Vengono anche raccontate le ore ed i giorni successivi durante i quali oltre alla comunità dei gesuiti anche l’intera cittadinanza è sfollata e deve cercare un rifugio.
Al nuovo collegio, fuori la città recatisi ogni cosa parea all’uopo allestita. Una gran pagliara gli accolse insieme a circa 200 persone che eransi colà ricoverate.
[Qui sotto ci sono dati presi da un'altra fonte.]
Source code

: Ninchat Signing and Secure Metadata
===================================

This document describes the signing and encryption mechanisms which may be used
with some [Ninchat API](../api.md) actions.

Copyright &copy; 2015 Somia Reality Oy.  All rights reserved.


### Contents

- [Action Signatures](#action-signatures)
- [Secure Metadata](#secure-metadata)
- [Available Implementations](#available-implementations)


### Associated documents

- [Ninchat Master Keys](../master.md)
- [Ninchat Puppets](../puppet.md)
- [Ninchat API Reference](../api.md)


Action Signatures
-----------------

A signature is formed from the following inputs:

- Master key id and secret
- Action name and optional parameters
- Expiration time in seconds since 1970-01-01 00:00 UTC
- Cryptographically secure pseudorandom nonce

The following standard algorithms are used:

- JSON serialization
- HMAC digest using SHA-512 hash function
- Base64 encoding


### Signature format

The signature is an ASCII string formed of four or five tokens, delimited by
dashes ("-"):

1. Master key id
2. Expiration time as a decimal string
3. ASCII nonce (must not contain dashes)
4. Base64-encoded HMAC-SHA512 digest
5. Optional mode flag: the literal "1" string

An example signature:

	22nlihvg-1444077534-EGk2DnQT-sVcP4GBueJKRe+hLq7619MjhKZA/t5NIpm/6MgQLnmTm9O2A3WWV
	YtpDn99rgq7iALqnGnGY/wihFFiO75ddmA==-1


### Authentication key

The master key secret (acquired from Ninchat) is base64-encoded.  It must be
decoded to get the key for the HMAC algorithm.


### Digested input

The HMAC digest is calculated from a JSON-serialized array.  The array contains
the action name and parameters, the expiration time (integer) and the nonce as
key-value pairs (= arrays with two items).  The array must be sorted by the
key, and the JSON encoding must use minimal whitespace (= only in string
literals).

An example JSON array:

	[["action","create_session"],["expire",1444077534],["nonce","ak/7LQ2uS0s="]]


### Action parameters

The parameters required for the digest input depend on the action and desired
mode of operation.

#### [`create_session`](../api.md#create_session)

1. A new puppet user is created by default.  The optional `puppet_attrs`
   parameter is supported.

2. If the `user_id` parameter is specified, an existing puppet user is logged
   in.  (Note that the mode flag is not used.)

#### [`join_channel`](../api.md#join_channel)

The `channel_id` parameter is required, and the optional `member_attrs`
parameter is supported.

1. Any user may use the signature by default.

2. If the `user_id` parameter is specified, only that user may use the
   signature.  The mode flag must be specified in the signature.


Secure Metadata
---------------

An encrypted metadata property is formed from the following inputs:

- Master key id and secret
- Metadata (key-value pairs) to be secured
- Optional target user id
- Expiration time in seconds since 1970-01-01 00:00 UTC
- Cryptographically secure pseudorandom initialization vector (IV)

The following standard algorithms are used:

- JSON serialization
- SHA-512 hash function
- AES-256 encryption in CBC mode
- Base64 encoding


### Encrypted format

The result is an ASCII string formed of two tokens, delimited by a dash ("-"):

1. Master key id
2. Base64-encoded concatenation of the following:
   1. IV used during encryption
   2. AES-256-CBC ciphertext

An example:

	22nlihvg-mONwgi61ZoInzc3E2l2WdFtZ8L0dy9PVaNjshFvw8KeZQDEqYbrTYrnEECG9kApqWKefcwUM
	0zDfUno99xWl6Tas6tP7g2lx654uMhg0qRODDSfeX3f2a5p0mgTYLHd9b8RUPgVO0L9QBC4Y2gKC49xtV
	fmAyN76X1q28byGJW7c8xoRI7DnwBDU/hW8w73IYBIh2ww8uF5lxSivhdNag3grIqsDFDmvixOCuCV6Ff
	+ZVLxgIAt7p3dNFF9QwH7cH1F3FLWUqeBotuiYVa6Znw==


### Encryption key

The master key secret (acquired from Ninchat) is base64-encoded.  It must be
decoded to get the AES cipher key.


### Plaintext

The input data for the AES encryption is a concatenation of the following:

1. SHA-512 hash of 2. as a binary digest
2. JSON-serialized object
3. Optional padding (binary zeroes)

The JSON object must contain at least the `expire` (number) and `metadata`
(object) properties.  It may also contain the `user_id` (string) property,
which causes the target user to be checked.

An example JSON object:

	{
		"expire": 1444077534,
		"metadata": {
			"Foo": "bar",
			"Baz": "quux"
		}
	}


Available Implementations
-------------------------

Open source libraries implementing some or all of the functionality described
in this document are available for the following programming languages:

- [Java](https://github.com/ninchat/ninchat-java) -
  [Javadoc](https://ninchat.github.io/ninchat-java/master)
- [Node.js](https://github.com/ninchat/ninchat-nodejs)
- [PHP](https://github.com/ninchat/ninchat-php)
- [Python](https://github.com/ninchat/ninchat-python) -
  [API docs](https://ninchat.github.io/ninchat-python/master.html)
Per ispecial grazia era in questa, gran quantità di paglia lunga su cui con qualche agio poteron la notte riposare i convittori. Eranvi di più molte legna, perché accesi tre grandi fuochi ristoraronsi dalla gelata che in quella e nelle notti avvenire, densa come se neve fosse le campagne imbiancava. Questa pagliara è stato il loro albergo per più giorni in compagnia del Vescovo, il quale vi celebrò ancora un Pontificale, erettovi un piccolo altare e vi ordinò cinque giovani. […] Tanti e tanti ebbero per modo ruinate le loro case da non poter prendere un cencio solo e ricoprire la loro nudità e poterono, benché con qualche rischio estrarre di collegio materassi, coverte, mante, viveri e quanto loro bisognava.
La cronaca termina con un ringraziamento a Dio e alla Vergine per aver protetto i convittori ed il collegio, infatti nessuno dei ragazzi riportò ferite, solo un gesuita risultò lievemente ferito dalla caduta di un mattone. Inoltre chi scrive specifica che non solo padri, prefetti e convittori uscirono illesi dal collegio colpito dal terremoto ma anche gli inservienti e tutte le famiglie dei convittori.